Copy the records below word for word, from the first line through the line that contains "なにをしたらどれくらい変わるのか、見込めるのか、が全然見えてない。", and leave out any pictures.

[INFORMATION GIVEN]
- - - - -

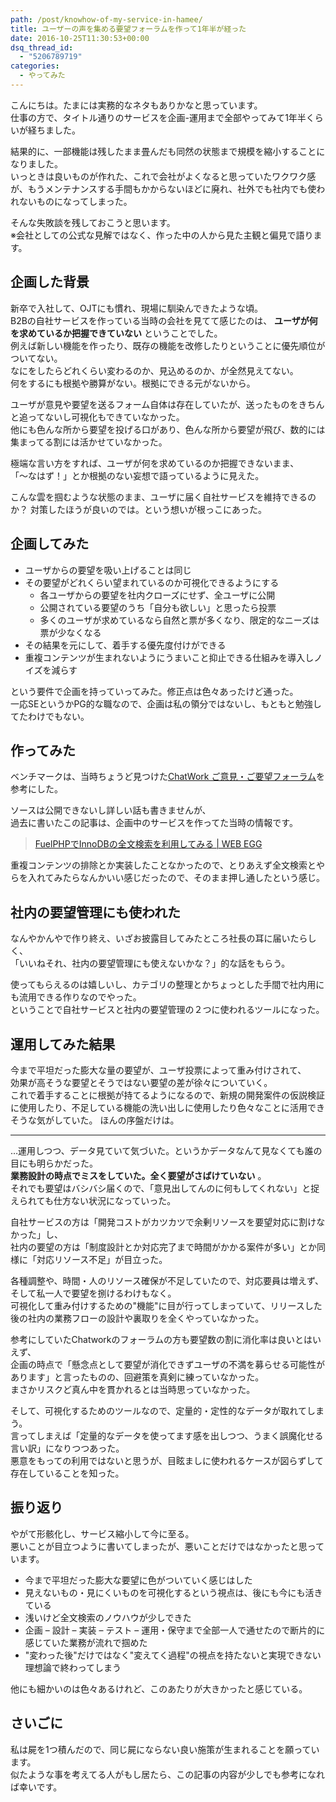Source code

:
 ```yaml
---
path: /post/knowhow-of-my-service-in-hamee/
title: ユーザーの声を集める要望フォーラムを作って1年半が経った
date: 2016-10-25T11:30:53+00:00
dsq_thread_id:
  - "5206789719"
categories:
  - やってみた
---
```

こんにちは。たまには実務的なネタもありかなと思っています。  
仕事の方で、タイトル通りのサービスを企画-運用まで全部やってみて1年半くらいが経ちました。

結果的に、一部機能は残したまま畳んだも同然の状態まで規模を縮小することになりました。  
いっときは良いものが作れた、これで会社がよくなると思っていたワクワク感が、もうメンテナンスする手間もかからないほどに廃れ、社外でも社内でも使われないものになってしまった。

そんな失敗談を残しておこうと思います。  
※会社としての公式な見解ではなく、作った中の人から見た主観と偏見で語ります。

<!--more-->

企画した背景
----------------------------------------

新卒で入社して、OJTにも慣れ、現場に馴染んできたような頃。  
B2Bの自社サービスを作っている当時の会社を見てて感じたのは、 **ユーザが何を求めているか把握できていない** ということでした。  
例えば新しい機能を作ったり、既存の機能を改修したりということに優先順位がついてない。  
なにをしたらどれくらい変わるのか、見込めるのか、が全然見えてない。  
何をするにも根拠や勝算がない。根拠にできる元がないから。

ユーザが意見や要望を送るフォーム自体は存在していたが、送ったものをきちんと追ってないし可視化もできていなかった。  
他にも色んな所から要望を投げる口があり、色んな所から要望が飛び、数的には集まってる割には活かせていなかった。

極端な言い方をすれば、ユーザが何を求めているのか把握できないまま、  
「〜なはず！」とか根拠のない妄想で語っているように見えた。

こんな雲を掴むような状態のまま、ユーザに届く自社サービスを維持できるのか？ 対策したほうが良いのでは。という想いが根っこにあった。

企画してみた
----------------------------------------

  * ユーザからの要望を吸い上げることは同じ
  * その要望がどれくらい望まれているのか可視化できるようにする 
      * 各ユーザからの要望を社内クローズにせず、全ユーザに公開
      * 公開されている要望のうち「自分も欲しい」と思ったら投票
      * 多くのユーザが求めているなら自然と票が多くなり、限定的なニーズは票が少なくなる
  * その結果を元にして、着手する優先度付けができる
  * 重複コンテンツが生まれないようにうまいこと抑止できる仕組みを導入しノイズを減らす

という要件で企画を持っていってみた。修正点は色々あったけど通った。  
一応SEというかPG的な職なので、企画は私の領分ではないし、もともと勉強してたわけでもない。

作ってみた
----------------------------------------

ベンチマークは、当時ちょうど見つけた[ChatWork ご意見・ご要望フォーラム](http://feedback-ja.chatwork.com/forums/269086-chatwork-%E3%81%94%E6%84%8F%E8%A6%8B-%E3%81%94%E8%A6%81%E6%9C%9B%E3%83%95%E3%82%A9%E3%83%BC%E3%83%A9%E3%83%A0)を参考にした。

ソースは公開できないし詳しい話も書きませんが、  
過去に書いたこの記事は、企画中のサービスを作ってた当時の情報です。

> [FuelPHPでInnoDBの全文検索を利用してみる \| WEB EGG](/post/how-to-implement-fulltext-search-with-fuelphp/)

重複コンテンツの排除とか実装したことなかったので、とりあえず全文検索とやらを入れてみたらなんかいい感じだったので、そのまま押し通したという感じ。

社内の要望管理にも使われた
----------------------------------------

なんやかんやで作り終え、いざお披露目してみたところ社長の耳に届いたらしく、  
「いいねそれ、社内の要望管理にも使えないかな？」的な話をもらう。

使ってもらえるのは嬉しいし、カテゴリの整理とかちょっとした手間で社内用にも流用できる作りなのでやった。  
ということで自社サービスと社内の要望管理の２つに使われるツールになった。

運用してみた結果
----------------------------------------

今まで平坦だった膨大な量の要望が、ユーザ投票によって重み付けされて、  
効果が高そうな要望とそうではない要望の差が徐々についていく。  
これで着手することに根拠が持てるようになるので、新規の開発案件の仮説検証に使用したり、不足している機能の洗い出しに使用したり色々なことに活用できそうな気がしていた。 ほんの序盤だけは。

* * *

…運用しつつ、データ見ていて気づいた。というかデータなんて見なくても誰の目にも明らかだった。  
**業務設計の時点でミスをしていた。全く要望がさばけていない** 。  
それでも要望はバシバシ届くので、「意見出してんのに何もしてくれない」と捉えられても仕方ない状況になっていった。

自社サービスの方は「開発コストがカツカツで余剰リソースを要望対応に割けなかった」し、  
社内の要望の方は「制度設計とか対応完了まで時間がかかる案件が多い」とか同様に「対応リソース不足」が目立った。

各種調整や、時間・人のリソース確保が不足していたので、対応要員は増えず、そして私一人で要望を捌けるわけもなく。  
可視化して重み付けするための"機能"に目が行ってしまっていて、リリースした後の社内の業務フローの設計や裏取りを全くやっていなかった。

参考にしていたChatworkのフォーラムの方も要望数の割に消化率は良いとはいえず、  
企画の時点で「懸念点として要望が消化できずユーザの不満を募らせる可能性があります」と言ったものの、回避策を真剣に練っていなかった。  
まさかリスクど真ん中を貫かれるとは当時思っていなかった。

そして、可視化するためのツールなので、定量的・定性的なデータが取れてしまう。  
言ってしまえば「定量的なデータを使ってます感を出しつつ、うまく誤魔化せる言い訳」になりつつあった。  
悪意をもっての利用ではないと思うが、目眩ましに使われるケースが図らずして存在していることを知った。

振り返り
----------------------------------------

やがて形骸化し、サービス縮小して今に至る。  
悪いことが目立つように書いてしまったが、悪いことだけではなかったと思っています。

  * 今まで平坦だった膨大な要望に色がついていく感じはした
  * 見えないもの・見にくいものを可視化するという視点は、後にも今にも活きている
  * 浅いけど全文検索のノウハウが少しできた
  * 企画 – 設計 – 実装 – テスト – 運用・保守まで全部一人で通せたので断片的に感じていた業務が流れで掴めた
  * "変わった後"だけではなく"変えてく過程"の視点を持たないと実現できない理想論で終わってしまう

他にも細かいのは色々あるけれど、このあたりが大きかったと感じている。

さいごに
----------------------------------------

私は屍を1つ積んだので、同じ屍にならない良い施策が生まれることを願っています。  
似たような事を考えてる人がもし居たら、この記事の内容が少しでも参考になれば幸いです。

- - - - -

[PROBLEM SOLUTION]
Source code

:
 ```yaml
---
path: /post/knowhow-of-my-service-in-hamee/
title: ユーザーの声を集める要望フォーラムを作って1年半が経った
date: 2016-10-25T11:30:53+00:00
dsq_thread_id:
  - "5206789719"
categories:
  - やってみた
---
```

こんにちは。たまには実務的なネタもありかなと思っています。  
仕事の方で、タイトル通りのサービスを企画-運用まで全部やってみて1年半くらいが経ちました。

結果的に、一部機能は残したまま畳んだも同然の状態まで規模を縮小することになりました。  
いっときは良いものが作れた、これで会社がよくなると思っていたワクワク感が、もうメンテナンスする手間もかからないほどに廃れ、社外でも社内でも使われないものになってしまった。

そんな失敗談を残しておこうと思います。  
※会社としての公式な見解ではなく、作った中の人から見た主観と偏見で語ります。

<!--more-->

企画した背景
----------------------------------------

新卒で入社して、OJTにも慣れ、現場に馴染んできたような頃。  
B2Bの自社サービスを作っている当時の会社を見てて感じたのは、 **ユーザが何を求めているか把握できていない** ということでした。  
例えば新しい機能を作ったり、既存の機能を改修したりということに優先順位がついてない。  
なにをしたらどれくらい変わるのか、見込めるのか、が全然見えてない。  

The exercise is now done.